Les mesures d'accompagnement n'entreront en vigueur que 2 ans après l'entrée en vigueur de l'Accord sur la libre circulation des personnes (donc courant 2003 selon toute vraisemblance), soit lorsque le contrôle préalable lors de l'entrée de travailleurs ressortissants des pays de l'Union européenne, portant, d'une part, sur les conditions de travail et, d'autre part, sur le respect du principe de la priorité des travailleurs indigènes, aura été supprimé.

Cela ne signifie toutefois pas qu'aucune mesure concrète de mise en oeuvre ne doit être proposée dès 2001, au contraire.

En particulier, l'observation de l'évolution du marché du travail doit impérativement commencer dès l'entrée en vigueur des accords bilatéraux, afin que les premiers points de comparaison puissent être disponibles en 2003, date à laquelle il sera possible de prendre des mesures si une « sous-enchère abusive et répétée » (selon les termes mêmes de la loi) devait être constatée. Il ne serait à cet égard pas admissible que le mécanisme ne soit pas directement opérationnel à cette date où le contrôle préalable des conditions de travail sera supprimé.

c) Observation du marché de l'emploi

La nécessité d'une observation rigoureuse du marché de l'emploi a été relevée par tous les milieux intéressés. Il s'agit par ce biais, d'une part, de permettre aux autorités compétentes d'avoir accès à des données qui leur sont essentielles pour pouvoir prendre les décisions qui leur incombent en cas de sous-enchère abusive et répétée et, d'autre part, de se donner un moyen d'évaluation dans la perspective de la décision qui devra être prise sur la poursuite de l'accord sur la libre circulation des personnes au-delà des7 premières années suivant son entrée en vigueur.

La mise en oeuvre de cette observation sera confiée à des organismes existants qui ont fait la preuve de leur compétence en la matière. Il s'agit :

de l'Office cantonal de la statistique (OCSTAT), comme organe permanent pour le développement de l'observation statistique et son analyse générale ;

de l'Observatoire universitaire de l'emploi dépendant du Laboratoire d'économie appliquée de l'Université de Genève pour l'analyse de questions particulières sur la base de mandats ;

de l'Office cantonal de l'inspection et des relations du travail (OCIRT) pour une étude fine de la situation sur le terrain, au travers d'inspections auprès des entreprises, qui seules permettront de déterminer définitivement s'il y a ou non une sous-enchère salariale dans une branche déterminée.

Une structure de coordination sera créée par le Conseil d'Etat entre ces trois organismes pour notamment assurer la cohérence d'ensemble et permettre l'échange régulier d'informations.

Par ailleurs, le Conseil de la statistique cantonale, au sein duquel les principaux utilisateurs de la statistique publique - et en particulier les partenaires sociaux - sont représentés, aura pour tâche d'épauler cette structure, par exemple en faisant part de besoins particuliers, en analysant les résultats obtenus et en formulant toutes propositions utiles pour l'amélioration de l'observation statistique.
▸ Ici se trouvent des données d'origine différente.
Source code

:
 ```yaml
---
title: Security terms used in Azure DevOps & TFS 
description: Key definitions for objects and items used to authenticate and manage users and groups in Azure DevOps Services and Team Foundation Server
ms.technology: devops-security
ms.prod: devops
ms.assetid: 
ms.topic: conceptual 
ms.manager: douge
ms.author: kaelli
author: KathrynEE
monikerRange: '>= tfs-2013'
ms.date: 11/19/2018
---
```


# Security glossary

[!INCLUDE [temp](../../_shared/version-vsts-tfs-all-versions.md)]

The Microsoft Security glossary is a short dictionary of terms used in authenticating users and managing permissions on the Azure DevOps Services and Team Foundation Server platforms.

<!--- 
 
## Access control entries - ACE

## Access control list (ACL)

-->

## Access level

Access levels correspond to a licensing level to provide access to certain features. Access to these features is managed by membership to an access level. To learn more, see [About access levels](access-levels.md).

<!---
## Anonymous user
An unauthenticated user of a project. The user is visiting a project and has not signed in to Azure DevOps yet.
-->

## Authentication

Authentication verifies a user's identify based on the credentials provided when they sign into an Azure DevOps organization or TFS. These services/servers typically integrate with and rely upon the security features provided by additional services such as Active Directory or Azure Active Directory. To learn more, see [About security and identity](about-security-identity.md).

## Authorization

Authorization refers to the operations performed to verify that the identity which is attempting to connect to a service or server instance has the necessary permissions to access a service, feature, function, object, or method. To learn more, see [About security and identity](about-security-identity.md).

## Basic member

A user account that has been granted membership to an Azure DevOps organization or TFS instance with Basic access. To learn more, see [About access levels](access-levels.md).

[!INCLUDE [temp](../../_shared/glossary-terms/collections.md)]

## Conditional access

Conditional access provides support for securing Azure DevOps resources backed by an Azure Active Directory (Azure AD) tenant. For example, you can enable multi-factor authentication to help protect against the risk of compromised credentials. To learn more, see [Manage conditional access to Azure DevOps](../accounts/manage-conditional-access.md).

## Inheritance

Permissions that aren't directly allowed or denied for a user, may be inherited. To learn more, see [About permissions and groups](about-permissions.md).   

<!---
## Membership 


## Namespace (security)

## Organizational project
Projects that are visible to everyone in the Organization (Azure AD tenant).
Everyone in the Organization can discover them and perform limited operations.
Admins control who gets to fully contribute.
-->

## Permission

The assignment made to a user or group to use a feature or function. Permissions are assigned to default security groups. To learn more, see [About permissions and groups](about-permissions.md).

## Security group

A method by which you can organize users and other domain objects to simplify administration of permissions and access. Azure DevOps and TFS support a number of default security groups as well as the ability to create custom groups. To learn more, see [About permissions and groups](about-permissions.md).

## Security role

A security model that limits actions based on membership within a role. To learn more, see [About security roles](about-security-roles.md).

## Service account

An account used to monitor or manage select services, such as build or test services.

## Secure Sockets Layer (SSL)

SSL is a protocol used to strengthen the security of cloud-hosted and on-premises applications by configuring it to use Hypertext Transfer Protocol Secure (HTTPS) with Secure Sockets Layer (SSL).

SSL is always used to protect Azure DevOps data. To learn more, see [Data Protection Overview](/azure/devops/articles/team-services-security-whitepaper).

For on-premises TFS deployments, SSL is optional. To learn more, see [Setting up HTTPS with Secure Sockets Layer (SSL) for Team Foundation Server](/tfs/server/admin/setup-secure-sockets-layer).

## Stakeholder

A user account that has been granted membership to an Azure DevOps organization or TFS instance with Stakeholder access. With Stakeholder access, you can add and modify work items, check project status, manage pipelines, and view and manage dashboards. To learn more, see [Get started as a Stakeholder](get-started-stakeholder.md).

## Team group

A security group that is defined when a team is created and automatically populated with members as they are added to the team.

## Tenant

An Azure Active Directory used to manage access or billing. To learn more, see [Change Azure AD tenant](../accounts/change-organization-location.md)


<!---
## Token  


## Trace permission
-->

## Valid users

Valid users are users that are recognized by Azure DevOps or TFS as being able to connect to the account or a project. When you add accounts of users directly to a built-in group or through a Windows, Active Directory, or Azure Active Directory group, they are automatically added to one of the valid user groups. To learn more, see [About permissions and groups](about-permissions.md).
Les compétences du Conseil de la statistique ne se limiteront pas au seul marché de l'emploi, mais à l'ensemble des conséquences induites par l'introduction de la libre circulation des personnes. Des représentants de la statistique vaudoise et de la région Rhône-Alpes seront associés aux travaux du Conseil pour tenir compte de la dimension régionale de la problématique.

Enfin, des liens privilégiés devront être établis entre les services chargés de l'observation du marché du travail et le Conseil de surveillance du marché de l'emploi (CSME), puisque c'est à ce dernier qu'incombera formellement la mission d'analyse de l'évolution de la situation pour détecter une éventuelle sous-enchère sociale et salariale et d'y apporter, le cas échéant, les correctifs nécessaires par la mise en oeuvre de l'une ou l'autre des mesures d'accompagnement. Une relation très étroite sera en particulier indispensable avec l'OCIRT, chargé de l'observation « fine » du marché du travail, raison pour laquelle ce dernier aura désormais un représentant attitré au sein du CSME. Pour l'observation purement statistique, une ou deux séances par an seront consacrées spécifiquement à ce thème, dans la mesure où c'est à ce rythme que de nouvelles données pourront être apportées au débat.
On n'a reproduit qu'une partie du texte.